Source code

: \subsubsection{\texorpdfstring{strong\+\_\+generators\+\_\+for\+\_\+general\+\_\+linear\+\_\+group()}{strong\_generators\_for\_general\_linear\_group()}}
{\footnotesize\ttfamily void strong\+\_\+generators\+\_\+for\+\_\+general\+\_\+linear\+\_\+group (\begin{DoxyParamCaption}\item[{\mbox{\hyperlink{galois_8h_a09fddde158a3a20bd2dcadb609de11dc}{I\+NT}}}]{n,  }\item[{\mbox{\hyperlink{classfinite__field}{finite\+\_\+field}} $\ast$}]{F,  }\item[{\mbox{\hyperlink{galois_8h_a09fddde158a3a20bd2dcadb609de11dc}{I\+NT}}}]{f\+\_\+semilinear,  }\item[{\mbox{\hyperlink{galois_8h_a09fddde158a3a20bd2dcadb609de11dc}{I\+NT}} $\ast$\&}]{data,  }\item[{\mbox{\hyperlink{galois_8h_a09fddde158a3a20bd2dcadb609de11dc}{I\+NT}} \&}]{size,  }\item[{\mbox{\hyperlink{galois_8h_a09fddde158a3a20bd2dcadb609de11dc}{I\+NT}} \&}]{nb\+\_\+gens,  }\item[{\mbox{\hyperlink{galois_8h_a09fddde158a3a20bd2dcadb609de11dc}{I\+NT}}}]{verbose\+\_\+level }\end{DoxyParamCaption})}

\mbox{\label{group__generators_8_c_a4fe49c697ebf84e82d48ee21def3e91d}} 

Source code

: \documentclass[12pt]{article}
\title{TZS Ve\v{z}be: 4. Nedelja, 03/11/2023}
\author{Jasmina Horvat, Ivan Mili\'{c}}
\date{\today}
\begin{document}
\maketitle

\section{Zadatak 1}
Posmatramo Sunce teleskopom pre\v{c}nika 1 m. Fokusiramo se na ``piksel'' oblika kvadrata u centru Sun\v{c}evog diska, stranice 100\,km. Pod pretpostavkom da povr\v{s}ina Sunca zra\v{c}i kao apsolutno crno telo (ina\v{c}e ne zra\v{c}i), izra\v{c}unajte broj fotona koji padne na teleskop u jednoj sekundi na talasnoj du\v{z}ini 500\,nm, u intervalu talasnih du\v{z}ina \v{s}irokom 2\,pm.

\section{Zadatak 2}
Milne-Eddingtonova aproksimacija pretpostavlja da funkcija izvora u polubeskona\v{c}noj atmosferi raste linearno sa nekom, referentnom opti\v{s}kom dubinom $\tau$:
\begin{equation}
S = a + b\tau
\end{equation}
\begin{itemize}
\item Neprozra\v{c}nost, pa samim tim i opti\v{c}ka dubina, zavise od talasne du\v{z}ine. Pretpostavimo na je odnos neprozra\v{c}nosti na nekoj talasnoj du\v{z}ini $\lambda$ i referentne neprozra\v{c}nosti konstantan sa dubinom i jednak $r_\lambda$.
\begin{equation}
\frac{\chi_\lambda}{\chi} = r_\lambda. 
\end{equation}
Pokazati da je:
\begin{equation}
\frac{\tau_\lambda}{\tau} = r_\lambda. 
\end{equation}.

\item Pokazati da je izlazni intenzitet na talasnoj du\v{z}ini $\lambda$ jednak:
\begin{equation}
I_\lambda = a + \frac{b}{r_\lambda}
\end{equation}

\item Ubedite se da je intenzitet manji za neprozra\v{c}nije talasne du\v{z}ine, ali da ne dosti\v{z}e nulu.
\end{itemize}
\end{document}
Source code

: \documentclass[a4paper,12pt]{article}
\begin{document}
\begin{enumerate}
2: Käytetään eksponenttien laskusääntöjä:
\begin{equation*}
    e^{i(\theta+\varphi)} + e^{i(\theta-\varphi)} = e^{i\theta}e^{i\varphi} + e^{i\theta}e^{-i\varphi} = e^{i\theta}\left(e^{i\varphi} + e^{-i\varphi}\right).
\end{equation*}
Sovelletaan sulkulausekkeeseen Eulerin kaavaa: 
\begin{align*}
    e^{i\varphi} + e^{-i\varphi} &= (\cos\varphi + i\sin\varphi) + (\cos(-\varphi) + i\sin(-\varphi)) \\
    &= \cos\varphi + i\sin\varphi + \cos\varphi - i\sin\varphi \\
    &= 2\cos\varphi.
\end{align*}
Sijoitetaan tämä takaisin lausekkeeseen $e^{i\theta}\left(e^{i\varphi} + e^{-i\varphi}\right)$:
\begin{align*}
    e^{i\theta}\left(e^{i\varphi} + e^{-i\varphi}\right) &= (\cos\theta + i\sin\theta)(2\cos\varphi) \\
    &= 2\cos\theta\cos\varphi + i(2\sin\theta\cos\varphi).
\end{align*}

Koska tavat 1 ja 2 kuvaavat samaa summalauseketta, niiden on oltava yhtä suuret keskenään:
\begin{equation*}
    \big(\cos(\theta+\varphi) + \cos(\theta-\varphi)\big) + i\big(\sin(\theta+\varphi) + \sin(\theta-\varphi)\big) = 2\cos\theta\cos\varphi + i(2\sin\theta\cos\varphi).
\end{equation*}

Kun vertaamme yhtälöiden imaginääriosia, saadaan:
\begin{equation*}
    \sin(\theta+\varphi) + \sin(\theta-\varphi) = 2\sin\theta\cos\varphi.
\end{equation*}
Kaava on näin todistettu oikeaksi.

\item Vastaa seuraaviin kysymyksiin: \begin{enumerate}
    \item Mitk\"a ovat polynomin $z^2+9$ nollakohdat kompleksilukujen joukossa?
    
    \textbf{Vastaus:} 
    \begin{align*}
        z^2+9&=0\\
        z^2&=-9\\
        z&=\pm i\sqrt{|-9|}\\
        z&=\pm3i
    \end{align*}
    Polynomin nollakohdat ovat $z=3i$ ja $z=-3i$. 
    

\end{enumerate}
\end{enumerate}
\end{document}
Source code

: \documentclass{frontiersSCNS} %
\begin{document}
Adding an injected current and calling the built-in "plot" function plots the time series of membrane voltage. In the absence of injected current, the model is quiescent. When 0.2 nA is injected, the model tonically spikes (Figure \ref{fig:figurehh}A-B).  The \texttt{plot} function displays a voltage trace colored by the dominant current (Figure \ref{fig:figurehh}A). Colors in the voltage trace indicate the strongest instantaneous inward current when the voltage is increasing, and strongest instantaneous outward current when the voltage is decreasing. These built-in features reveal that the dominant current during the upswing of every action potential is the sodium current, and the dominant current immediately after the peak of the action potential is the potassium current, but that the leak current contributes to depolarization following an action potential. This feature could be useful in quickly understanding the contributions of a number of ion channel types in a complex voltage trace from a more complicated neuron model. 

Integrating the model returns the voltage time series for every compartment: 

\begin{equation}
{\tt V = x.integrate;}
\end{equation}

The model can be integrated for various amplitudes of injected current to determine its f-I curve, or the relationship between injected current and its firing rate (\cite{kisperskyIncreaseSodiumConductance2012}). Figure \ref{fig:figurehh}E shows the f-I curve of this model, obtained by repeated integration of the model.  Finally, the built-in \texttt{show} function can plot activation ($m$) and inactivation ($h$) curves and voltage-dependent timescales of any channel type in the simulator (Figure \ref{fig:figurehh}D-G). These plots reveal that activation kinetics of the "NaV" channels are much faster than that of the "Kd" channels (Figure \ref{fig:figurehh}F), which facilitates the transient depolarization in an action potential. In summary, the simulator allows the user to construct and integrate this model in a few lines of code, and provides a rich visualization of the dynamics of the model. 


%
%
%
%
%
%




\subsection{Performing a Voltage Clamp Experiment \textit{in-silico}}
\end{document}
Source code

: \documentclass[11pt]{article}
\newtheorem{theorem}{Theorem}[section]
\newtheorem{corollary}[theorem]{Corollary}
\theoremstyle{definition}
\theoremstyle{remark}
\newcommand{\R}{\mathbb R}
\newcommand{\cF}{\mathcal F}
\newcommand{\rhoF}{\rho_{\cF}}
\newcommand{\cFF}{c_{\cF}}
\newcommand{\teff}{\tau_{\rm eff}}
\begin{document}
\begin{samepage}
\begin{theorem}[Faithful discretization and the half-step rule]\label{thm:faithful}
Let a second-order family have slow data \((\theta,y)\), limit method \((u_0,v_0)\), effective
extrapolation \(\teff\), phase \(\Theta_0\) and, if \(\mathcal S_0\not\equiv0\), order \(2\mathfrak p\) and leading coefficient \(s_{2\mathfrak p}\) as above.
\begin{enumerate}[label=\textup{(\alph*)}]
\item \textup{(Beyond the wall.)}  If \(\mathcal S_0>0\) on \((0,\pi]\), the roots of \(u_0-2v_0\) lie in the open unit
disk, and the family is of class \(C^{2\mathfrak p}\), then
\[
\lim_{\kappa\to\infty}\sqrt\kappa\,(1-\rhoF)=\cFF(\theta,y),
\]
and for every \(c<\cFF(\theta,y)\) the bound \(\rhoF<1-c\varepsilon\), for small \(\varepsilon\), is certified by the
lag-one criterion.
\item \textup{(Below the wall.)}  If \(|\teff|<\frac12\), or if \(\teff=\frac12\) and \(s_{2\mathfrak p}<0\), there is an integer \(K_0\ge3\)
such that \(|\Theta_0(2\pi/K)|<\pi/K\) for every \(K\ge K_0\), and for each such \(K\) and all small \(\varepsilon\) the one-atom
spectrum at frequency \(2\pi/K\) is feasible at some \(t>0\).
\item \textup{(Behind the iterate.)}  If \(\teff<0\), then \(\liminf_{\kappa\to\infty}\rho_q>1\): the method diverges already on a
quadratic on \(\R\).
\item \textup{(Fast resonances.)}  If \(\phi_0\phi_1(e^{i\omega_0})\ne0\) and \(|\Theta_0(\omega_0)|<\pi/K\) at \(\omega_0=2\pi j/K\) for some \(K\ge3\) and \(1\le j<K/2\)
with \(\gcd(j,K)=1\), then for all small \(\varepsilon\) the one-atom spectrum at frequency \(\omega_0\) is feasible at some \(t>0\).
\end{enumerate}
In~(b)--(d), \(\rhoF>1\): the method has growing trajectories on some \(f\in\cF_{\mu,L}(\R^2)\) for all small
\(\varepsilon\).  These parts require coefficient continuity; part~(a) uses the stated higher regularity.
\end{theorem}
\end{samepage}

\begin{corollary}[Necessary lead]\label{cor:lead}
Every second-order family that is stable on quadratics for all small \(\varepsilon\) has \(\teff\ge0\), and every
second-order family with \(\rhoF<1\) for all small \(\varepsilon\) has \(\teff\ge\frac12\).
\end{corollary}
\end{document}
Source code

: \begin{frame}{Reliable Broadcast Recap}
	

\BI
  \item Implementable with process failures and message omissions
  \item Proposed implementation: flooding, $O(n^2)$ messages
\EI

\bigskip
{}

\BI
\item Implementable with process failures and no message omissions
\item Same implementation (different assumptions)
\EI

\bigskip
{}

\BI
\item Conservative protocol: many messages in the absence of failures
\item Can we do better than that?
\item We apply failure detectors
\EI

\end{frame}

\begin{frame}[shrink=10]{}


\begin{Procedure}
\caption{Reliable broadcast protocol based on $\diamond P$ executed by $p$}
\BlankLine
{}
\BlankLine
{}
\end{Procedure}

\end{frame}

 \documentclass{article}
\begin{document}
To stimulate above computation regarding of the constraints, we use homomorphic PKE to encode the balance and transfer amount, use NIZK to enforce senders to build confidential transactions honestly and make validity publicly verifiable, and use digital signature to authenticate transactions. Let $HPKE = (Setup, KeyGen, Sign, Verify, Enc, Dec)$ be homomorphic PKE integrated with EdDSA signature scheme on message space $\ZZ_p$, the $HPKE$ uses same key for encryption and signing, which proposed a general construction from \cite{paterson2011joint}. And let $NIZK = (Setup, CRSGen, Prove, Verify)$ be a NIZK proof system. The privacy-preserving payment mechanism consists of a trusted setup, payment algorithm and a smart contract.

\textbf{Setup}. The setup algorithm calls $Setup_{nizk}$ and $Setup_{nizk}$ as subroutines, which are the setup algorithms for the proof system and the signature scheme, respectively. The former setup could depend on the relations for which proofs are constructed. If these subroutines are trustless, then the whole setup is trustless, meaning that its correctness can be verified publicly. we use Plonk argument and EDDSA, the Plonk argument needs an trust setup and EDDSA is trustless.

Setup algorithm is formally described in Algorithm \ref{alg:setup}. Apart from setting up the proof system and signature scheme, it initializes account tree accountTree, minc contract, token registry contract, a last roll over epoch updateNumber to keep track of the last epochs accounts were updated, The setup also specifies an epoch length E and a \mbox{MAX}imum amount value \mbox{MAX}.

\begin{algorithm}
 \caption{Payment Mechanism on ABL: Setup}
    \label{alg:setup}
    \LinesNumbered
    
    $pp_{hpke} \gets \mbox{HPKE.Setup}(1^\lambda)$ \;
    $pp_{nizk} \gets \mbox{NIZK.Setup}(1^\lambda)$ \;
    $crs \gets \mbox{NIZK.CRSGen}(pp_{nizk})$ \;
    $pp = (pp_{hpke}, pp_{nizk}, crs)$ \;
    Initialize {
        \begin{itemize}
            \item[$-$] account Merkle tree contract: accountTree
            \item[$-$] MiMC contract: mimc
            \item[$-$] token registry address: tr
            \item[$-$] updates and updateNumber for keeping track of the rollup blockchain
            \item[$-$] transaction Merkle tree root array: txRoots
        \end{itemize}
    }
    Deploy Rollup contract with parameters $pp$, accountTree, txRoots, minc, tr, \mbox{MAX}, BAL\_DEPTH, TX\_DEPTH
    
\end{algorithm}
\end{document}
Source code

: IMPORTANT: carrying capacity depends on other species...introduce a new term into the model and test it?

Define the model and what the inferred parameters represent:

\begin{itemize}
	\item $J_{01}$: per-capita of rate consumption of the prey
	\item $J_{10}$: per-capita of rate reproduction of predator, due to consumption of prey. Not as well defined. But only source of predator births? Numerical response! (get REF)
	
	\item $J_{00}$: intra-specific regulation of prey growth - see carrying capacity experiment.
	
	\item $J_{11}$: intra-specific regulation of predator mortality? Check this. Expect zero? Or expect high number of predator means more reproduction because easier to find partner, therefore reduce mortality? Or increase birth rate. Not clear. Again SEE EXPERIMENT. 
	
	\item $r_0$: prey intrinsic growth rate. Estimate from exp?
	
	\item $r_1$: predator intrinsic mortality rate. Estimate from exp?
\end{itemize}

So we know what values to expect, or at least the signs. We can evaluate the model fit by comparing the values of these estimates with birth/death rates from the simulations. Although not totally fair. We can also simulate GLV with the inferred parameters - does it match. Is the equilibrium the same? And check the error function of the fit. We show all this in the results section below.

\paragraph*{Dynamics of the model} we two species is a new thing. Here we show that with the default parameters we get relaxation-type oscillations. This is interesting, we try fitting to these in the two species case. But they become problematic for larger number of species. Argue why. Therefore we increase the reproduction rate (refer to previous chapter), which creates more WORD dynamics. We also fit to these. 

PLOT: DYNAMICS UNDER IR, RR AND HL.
———
- _TASK TO CARRY OUT_
Among the lines of the records, copy out each one that contains the word "opti".

- _EXPECTED ANSWER_
Milne-Eddingtonova aproksimacija pretpostavlja da funkcija izvora u polubeskona\v{c}noj atmosferi raste linearno sa nekom, referentnom opti\v{s}kom dubinom $\tau$:
\item Neprozra\v{c}nost, pa samim tim i opti\v{c}ka dubina, zavise od talasne du\v{z}ine. Pretpostavimo na je odnos neprozra\v{c}nosti na nekoj talasnoj du\v{z}ini $\lambda$ i referentne neprozra\v{c}nosti konstantan sa dubinom i jednak $r_\lambda$.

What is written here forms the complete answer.